Saturday, April 29, 2006

When Winter's Scream is Silenced

It is spring here in the city of Milwaukee, which always makes me feel like a child again. Those of you who live in the warmer climes probably do not have the appreciation for this transitory season that us northerners possess. There is something deep within the soul that stirs when the first green blade is spotted rising from the grey earth. It is difficult to put that feeling into words, as if the dried husk that had encased the spirit over those long wintry months is suddenly broken open to let the radiance of sunlight play over the forgotten fields that lay in wait for its gentle encouragement. This may seem as nothing more than a bunch of poetic nonsense to you if you reside in L.A. or Miami, but it is that you do not know what it is to outlive winter's punishing grip. And it is punishing. You do not know what winter is until you have had to scrape your car windows clean of frost in sub-zero temperatures--those merciless early mornings when you are running late for work and you emerge from the warmth of your home to discover the awful labor that awaits you. And then to feel the feeling slowly drain from your hands as the glass is vigorously cleared. That is nothing less than battle. Man vs. Nature stuff. I'm surprised Hemingway never wrote a story about it, but then again, he retreated to Key West. He let the winter win, and the knowledge of it crippled him for the rest of his days. So much so that he was relegated to playing tour guide to Castro and his buddies, lighting their cigars on command. Not even Ezra Pound would answer his letters after that.

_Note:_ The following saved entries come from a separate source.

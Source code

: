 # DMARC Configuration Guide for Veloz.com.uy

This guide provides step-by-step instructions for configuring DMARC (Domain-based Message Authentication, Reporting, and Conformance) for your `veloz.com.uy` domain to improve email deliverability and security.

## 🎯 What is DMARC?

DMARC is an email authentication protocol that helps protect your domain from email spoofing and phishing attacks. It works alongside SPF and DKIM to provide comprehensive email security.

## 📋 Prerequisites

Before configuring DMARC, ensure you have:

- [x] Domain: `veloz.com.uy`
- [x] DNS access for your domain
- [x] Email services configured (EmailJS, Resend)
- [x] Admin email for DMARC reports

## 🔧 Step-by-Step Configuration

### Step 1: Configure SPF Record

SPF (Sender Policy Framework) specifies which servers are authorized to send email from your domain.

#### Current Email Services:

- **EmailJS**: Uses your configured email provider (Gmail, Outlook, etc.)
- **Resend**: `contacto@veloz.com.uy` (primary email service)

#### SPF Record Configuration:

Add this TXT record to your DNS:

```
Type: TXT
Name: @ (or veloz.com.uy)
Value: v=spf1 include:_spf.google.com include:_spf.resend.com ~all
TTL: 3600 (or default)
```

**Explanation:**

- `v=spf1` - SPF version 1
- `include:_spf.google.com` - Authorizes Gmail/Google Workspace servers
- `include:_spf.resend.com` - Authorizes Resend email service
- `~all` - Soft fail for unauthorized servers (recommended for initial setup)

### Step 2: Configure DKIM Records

Yes, the winter has been known to take vibrant people and cut them down in the prime of life, leaving them crippled and dumb. But that is the north for you--natural selection at its most primitive and unforgiving. It is no wonder that the northern climes have given rise to such crazed individuals as Dan Ackroyd, Vince Lombardi, and Pat Sayjak, who's violent carousing has been covered up by Griffen Enterprises for years. It is what, in no small part, turned the young Robert Zimmerman into the poet-seer of his time. Out there in the wastes of northern Minnesota strange visions come to you out of the interplay of drifting snow and sunlight. Few people realize that All Along the Watchtower is a retelling of the Native American myth of the Windego.

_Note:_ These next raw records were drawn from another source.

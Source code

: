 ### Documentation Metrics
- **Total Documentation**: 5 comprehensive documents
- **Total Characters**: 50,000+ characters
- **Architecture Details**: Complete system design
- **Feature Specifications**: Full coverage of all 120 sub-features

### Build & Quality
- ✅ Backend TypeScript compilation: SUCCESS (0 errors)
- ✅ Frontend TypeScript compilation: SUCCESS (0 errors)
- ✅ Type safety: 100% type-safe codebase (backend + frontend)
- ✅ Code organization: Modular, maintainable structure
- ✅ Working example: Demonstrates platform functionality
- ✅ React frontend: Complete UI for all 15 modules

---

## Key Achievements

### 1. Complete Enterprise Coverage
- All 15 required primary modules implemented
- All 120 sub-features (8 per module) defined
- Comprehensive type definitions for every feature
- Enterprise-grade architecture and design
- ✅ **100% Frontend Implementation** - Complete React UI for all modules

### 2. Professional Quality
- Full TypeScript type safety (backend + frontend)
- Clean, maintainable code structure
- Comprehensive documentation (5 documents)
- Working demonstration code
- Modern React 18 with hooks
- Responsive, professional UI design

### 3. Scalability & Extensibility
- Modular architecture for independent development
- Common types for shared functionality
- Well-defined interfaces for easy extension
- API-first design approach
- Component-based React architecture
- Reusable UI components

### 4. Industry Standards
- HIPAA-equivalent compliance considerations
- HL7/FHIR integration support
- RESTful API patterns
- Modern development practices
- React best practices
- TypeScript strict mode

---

So when the hard winds of March start to give over to the slow trickle of green across the landscape, you will forgive us northerners if our responses should seem so brutishly emotional. We cannot help it, for this welling up of emotion is ingrained in our pagan mentality. We are children of the earth, and when the sun again showers its gifts down upon us, please forgive our brazen displays of nakedness
and animalistic howling. It is only the spirit thawing out from its cold hibernation. One could almost forget the world is insane, forget that one madman could end it all in a moment, forget that football/soccer is the second most dangerous spectator sport in the world next to religion--the world is alive and beckoning us to her. The white garments of winter have been removed--let us join her!